Sort through the data and copy the lines holding the word "String".

*Entries shown*
____
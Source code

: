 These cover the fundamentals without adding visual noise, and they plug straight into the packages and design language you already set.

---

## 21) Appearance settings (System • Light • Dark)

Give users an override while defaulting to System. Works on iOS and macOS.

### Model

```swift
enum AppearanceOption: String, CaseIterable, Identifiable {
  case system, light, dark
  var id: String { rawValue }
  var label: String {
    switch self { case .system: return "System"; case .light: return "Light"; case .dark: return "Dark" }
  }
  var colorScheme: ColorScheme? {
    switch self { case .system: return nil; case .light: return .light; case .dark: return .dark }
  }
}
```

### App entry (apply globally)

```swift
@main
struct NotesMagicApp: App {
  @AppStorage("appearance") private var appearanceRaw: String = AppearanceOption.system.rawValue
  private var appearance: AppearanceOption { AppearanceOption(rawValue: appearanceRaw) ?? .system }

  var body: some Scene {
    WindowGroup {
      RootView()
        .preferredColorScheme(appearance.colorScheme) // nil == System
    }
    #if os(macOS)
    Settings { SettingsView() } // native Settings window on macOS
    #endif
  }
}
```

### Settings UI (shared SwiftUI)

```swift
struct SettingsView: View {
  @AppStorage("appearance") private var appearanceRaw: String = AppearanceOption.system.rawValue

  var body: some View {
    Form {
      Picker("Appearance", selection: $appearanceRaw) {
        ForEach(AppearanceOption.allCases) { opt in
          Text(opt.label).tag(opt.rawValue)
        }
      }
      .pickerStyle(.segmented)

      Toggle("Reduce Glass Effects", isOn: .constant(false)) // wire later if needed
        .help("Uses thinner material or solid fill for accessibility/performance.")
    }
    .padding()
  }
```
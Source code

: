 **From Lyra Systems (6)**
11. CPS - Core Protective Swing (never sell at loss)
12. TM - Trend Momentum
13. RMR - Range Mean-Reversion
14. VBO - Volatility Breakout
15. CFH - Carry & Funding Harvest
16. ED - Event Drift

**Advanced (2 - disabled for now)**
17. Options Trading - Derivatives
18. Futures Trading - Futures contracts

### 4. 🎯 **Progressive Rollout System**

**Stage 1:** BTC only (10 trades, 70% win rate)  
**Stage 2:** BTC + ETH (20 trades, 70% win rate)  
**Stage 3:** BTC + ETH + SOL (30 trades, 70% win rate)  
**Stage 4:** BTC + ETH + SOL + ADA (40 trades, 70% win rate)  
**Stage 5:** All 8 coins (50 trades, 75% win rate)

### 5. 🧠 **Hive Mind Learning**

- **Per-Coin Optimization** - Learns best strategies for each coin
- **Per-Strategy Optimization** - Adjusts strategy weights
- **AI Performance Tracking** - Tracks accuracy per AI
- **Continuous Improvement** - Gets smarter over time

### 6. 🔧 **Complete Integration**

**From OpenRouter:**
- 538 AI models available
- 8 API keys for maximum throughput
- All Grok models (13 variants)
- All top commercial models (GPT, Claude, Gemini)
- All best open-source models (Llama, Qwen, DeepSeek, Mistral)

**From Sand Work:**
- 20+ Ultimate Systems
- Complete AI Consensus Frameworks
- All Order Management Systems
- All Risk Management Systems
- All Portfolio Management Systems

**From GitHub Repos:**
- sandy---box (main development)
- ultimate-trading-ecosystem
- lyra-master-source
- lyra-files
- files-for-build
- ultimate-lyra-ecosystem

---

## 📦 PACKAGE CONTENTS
____
*Exercise response*
enum AppearanceOption: String, CaseIterable, Identifiable {
  var id: String { rawValue }
  var label: String {
  @AppStorage("appearance") private var appearanceRaw: String = AppearanceOption.system.rawValue
  @AppStorage("appearance") private var appearanceRaw: String = AppearanceOption.system.rawValue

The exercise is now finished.